Top of DATA
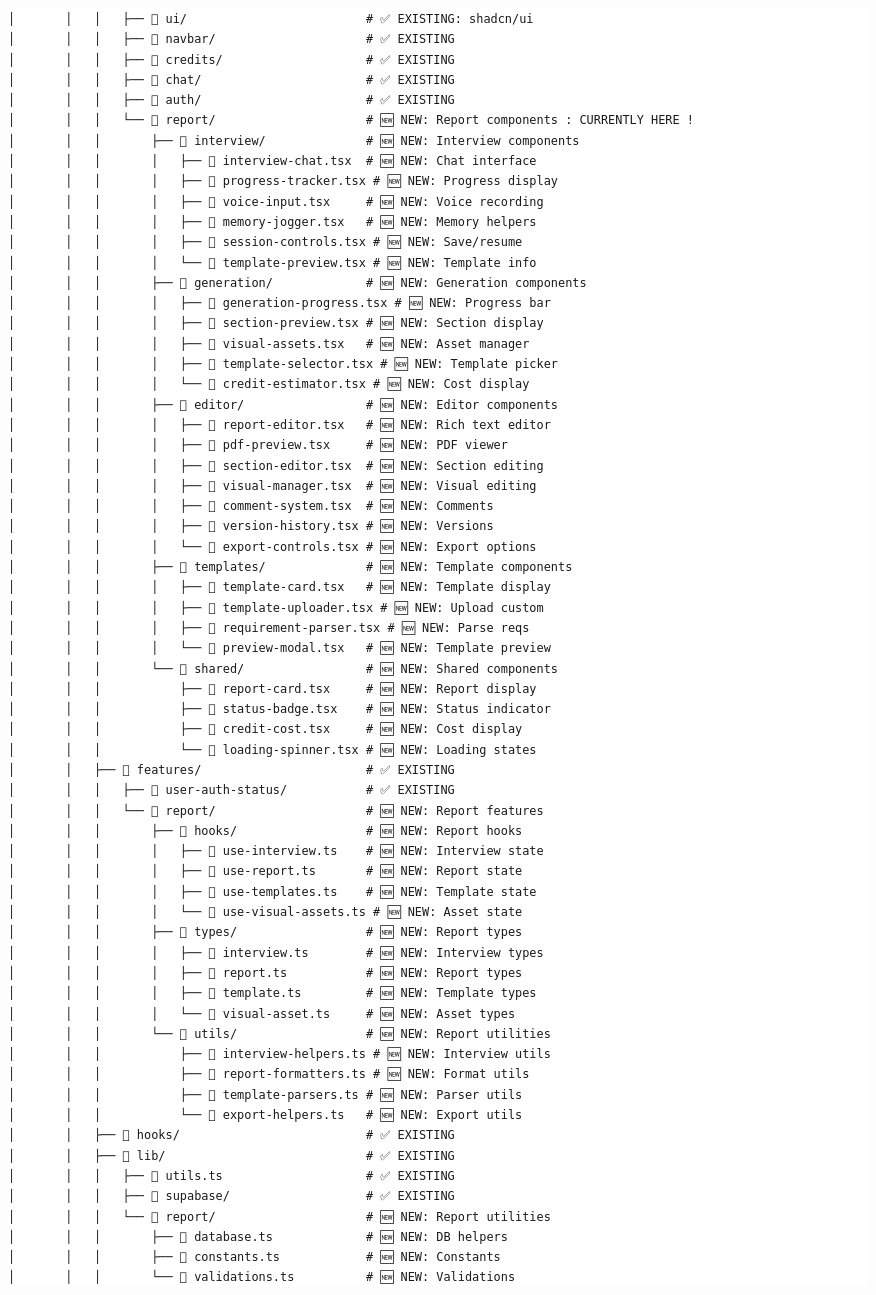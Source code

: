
 ```
│       │   │   ├── 📁 ui/                         # ✅ EXISTING: shadcn/ui
│       │   │   ├── 📁 navbar/                     # ✅ EXISTING
│       │   │   ├── 📁 credits/                    # ✅ EXISTING
│       │   │   ├── 📁 chat/                       # ✅ EXISTING
│       │   │   ├── 📁 auth/                       # ✅ EXISTING
│       │   │   └── 📁 report/                     # 🆕 NEW: Report components : CURRENTLY HERE !
│       │   │       ├── 📁 interview/              # 🆕 NEW: Interview components
│       │   │       │   ├── 📄 interview-chat.tsx  # 🆕 NEW: Chat interface
│       │   │       │   ├── 📄 progress-tracker.tsx # 🆕 NEW: Progress display
│       │   │       │   ├── 📄 voice-input.tsx     # 🆕 NEW: Voice recording
│       │   │       │   ├── 📄 memory-jogger.tsx   # 🆕 NEW: Memory helpers
│       │   │       │   ├── 📄 session-controls.tsx # 🆕 NEW: Save/resume
│       │   │       │   └── 📄 template-preview.tsx # 🆕 NEW: Template info
│       │   │       ├── 📁 generation/             # 🆕 NEW: Generation components
│       │   │       │   ├── 📄 generation-progress.tsx # 🆕 NEW: Progress bar
│       │   │       │   ├── 📄 section-preview.tsx # 🆕 NEW: Section display
│       │   │       │   ├── 📄 visual-assets.tsx   # 🆕 NEW: Asset manager
│       │   │       │   ├── 📄 template-selector.tsx # 🆕 NEW: Template picker
│       │   │       │   └── 📄 credit-estimator.tsx # 🆕 NEW: Cost display
│       │   │       ├── 📁 editor/                 # 🆕 NEW: Editor components
│       │   │       │   ├── 📄 report-editor.tsx   # 🆕 NEW: Rich text editor
│       │   │       │   ├── 📄 pdf-preview.tsx     # 🆕 NEW: PDF viewer
│       │   │       │   ├── 📄 section-editor.tsx  # 🆕 NEW: Section editing
│       │   │       │   ├── 📄 visual-manager.tsx  # 🆕 NEW: Visual editing
│       │   │       │   ├── 📄 comment-system.tsx  # 🆕 NEW: Comments
│       │   │       │   ├── 📄 version-history.tsx # 🆕 NEW: Versions
│       │   │       │   └── 📄 export-controls.tsx # 🆕 NEW: Export options
│       │   │       ├── 📁 templates/              # 🆕 NEW: Template components
│       │   │       │   ├── 📄 template-card.tsx   # 🆕 NEW: Template display
│       │   │       │   ├── 📄 template-uploader.tsx # 🆕 NEW: Upload custom
│       │   │       │   ├── 📄 requirement-parser.tsx # 🆕 NEW: Parse reqs
│       │   │       │   └── 📄 preview-modal.tsx   # 🆕 NEW: Template preview
│       │   │       └── 📁 shared/                 # 🆕 NEW: Shared components
│       │   │           ├── 📄 report-card.tsx     # 🆕 NEW: Report display
│       │   │           ├── 📄 status-badge.tsx    # 🆕 NEW: Status indicator
│       │   │           ├── 📄 credit-cost.tsx     # 🆕 NEW: Cost display
│       │   │           └── 📄 loading-spinner.tsx # 🆕 NEW: Loading states
│       │   ├── 📁 features/                       # ✅ EXISTING
│       │   │   ├── 📁 user-auth-status/           # ✅ EXISTING
│       │   │   └── 📁 report/                     # 🆕 NEW: Report features
│       │   │       ├── 📁 hooks/                  # 🆕 NEW: Report hooks
│       │   │       │   ├── 📄 use-interview.ts    # 🆕 NEW: Interview state
│       │   │       │   ├── 📄 use-report.ts       # 🆕 NEW: Report state
│       │   │       │   ├── 📄 use-templates.ts    # 🆕 NEW: Template state
│       │   │       │   └── 📄 use-visual-assets.ts # 🆕 NEW: Asset state
│       │   │       ├── 📁 types/                  # 🆕 NEW: Report types
│       │   │       │   ├── 📄 interview.ts        # 🆕 NEW: Interview types
│       │   │       │   ├── 📄 report.ts           # 🆕 NEW: Report types
│       │   │       │   ├── 📄 template.ts         # 🆕 NEW: Template types
│       │   │       │   └── 📄 visual-asset.ts     # 🆕 NEW: Asset types
│       │   │       └── 📁 utils/                  # 🆕 NEW: Report utilities
│       │   │           ├── 📄 interview-helpers.ts # 🆕 NEW: Interview utils
│       │   │           ├── 📄 report-formatters.ts # 🆕 NEW: Format utils
│       │   │           ├── 📄 template-parsers.ts # 🆕 NEW: Parser utils
│       │   │           └── 📄 export-helpers.ts   # 🆕 NEW: Export utils
│       │   ├── 📁 hooks/                          # ✅ EXISTING
│       │   ├── 📁 lib/                            # ✅ EXISTING
│       │   │   ├── 📄 utils.ts                    # ✅ EXISTING
│       │   │   ├── 📁 supabase/                   # ✅ EXISTING
│       │   │   └── 📁 report/                     # 🆕 NEW: Report utilities
│       │   │       ├── 📄 database.ts             # 🆕 NEW: DB helpers
│       │   │       ├── 📄 constants.ts            # 🆕 NEW: Constants
│       │   │       └── 📄 validations.ts          # 🆕 NEW: Validations
```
Bottom of DATA
Please restate all of the listing above word for word, with no pictures.

→ **WRITTEN SOLUTION**:
Source code

:
 ```
│       │   │   ├── 📁 ui/                         # ✅ EXISTING: shadcn/ui
│       │   │   ├── 📁 navbar/                     # ✅ EXISTING
│       │   │   ├── 📁 credits/                    # ✅ EXISTING
│       │   │   ├── 📁 chat/                       # ✅ EXISTING
│       │   │   ├── 📁 auth/                       # ✅ EXISTING
│       │   │   └── 📁 report/                     # 🆕 NEW: Report components : CURRENTLY HERE !
│       │   │       ├── 📁 interview/              # 🆕 NEW: Interview components
│       │   │       │   ├── 📄 interview-chat.tsx  # 🆕 NEW: Chat interface
│       │   │       │   ├── 📄 progress-tracker.tsx # 🆕 NEW: Progress display
│       │   │       │   ├── 📄 voice-input.tsx     # 🆕 NEW: Voice recording
│       │   │       │   ├── 📄 memory-jogger.tsx   # 🆕 NEW: Memory helpers
│       │   │       │   ├── 📄 session-controls.tsx # 🆕 NEW: Save/resume
│       │   │       │   └── 📄 template-preview.tsx # 🆕 NEW: Template info
│       │   │       ├── 📁 generation/             # 🆕 NEW: Generation components
│       │   │       │   ├── 📄 generation-progress.tsx # 🆕 NEW: Progress bar
│       │   │       │   ├── 📄 section-preview.tsx # 🆕 NEW: Section display
│       │   │       │   ├── 📄 visual-assets.tsx   # 🆕 NEW: Asset manager
│       │   │       │   ├── 📄 template-selector.tsx # 🆕 NEW: Template picker
│       │   │       │   └── 📄 credit-estimator.tsx # 🆕 NEW: Cost display
│       │   │       ├── 📁 editor/                 # 🆕 NEW: Editor components
│       │   │       │   ├── 📄 report-editor.tsx   # 🆕 NEW: Rich text editor
│       │   │       │   ├── 📄 pdf-preview.tsx     # 🆕 NEW: PDF viewer
│       │   │       │   ├── 📄 section-editor.tsx  # 🆕 NEW: Section editing
│       │   │       │   ├── 📄 visual-manager.tsx  # 🆕 NEW: Visual editing
│       │   │       │   ├── 📄 comment-system.tsx  # 🆕 NEW: Comments
│       │   │       │   ├── 📄 version-history.tsx # 🆕 NEW: Versions
│       │   │       │   └── 📄 export-controls.tsx # 🆕 NEW: Export options
│       │   │       ├── 📁 templates/              # 🆕 NEW: Template components
│       │   │       │   ├── 📄 template-card.tsx   # 🆕 NEW: Template display
│       │   │       │   ├── 📄 template-uploader.tsx # 🆕 NEW: Upload custom
│       │   │       │   ├── 📄 requirement-parser.tsx # 🆕 NEW: Parse reqs
│       │   │       │   └── 📄 preview-modal.tsx   # 🆕 NEW: Template preview
│       │   │       └── 📁 shared/                 # 🆕 NEW: Shared components
│       │   │           ├── 📄 report-card.tsx     # 🆕 NEW: Report display
│       │   │           ├── 📄 status-badge.tsx    # 🆕 NEW: Status indicator
│       │   │           ├── 📄 credit-cost.tsx     # 🆕 NEW: Cost display
│       │   │           └── 📄 loading-spinner.tsx # 🆕 NEW: Loading states
│       │   ├── 📁 features/                       # ✅ EXISTING
│       │   │   ├── 📁 user-auth-status/           # ✅ EXISTING
│       │   │   └── 📁 report/                     # 🆕 NEW: Report features
│       │   │       ├── 📁 hooks/                  # 🆕 NEW: Report hooks
│       │   │       │   ├── 📄 use-interview.ts    # 🆕 NEW: Interview state
│       │   │       │   ├── 📄 use-report.ts       # 🆕 NEW: Report state
│       │   │       │   ├── 📄 use-templates.ts    # 🆕 NEW: Template state
│       │   │       │   └── 📄 use-visual-assets.ts # 🆕 NEW: Asset state
│       │   │       ├── 📁 types/                  # 🆕 NEW: Report types
│       │   │       │   ├── 📄 interview.ts        # 🆕 NEW: Interview types
│       │   │       │   ├── 📄 report.ts           # 🆕 NEW: Report types
│       │   │       │   ├── 📄 template.ts         # 🆕 NEW: Template types
│       │   │       │   └── 📄 visual-asset.ts     # 🆕 NEW: Asset types
│       │   │       └── 📁 utils/                  # 🆕 NEW: Report utilities
│       │   │           ├── 📄 interview-helpers.ts # 🆕 NEW: Interview utils
│       │   │           ├── 📄 report-formatters.ts # 🆕 NEW: Format utils
│       │   │           ├── 📄 template-parsers.ts # 🆕 NEW: Parser utils
│       │   │           └── 📄 export-helpers.ts   # 🆕 NEW: Export utils
│       │   ├── 📁 hooks/                          # ✅ EXISTING
│       │   ├── 📁 lib/                            # ✅ EXISTING
│       │   │   ├── 📄 utils.ts                    # ✅ EXISTING
│       │   │   ├── 📁 supabase/                   # ✅ EXISTING
│       │   │   └── 📁 report/                     # 🆕 NEW: Report utilities
│       │   │       ├── 📄 database.ts             # 🆕 NEW: DB helpers
│       │   │       ├── 📄 constants.ts            # 🆕 NEW: Constants
│       │   │       └── 📄 validations.ts          # 🆕 NEW: Validations
```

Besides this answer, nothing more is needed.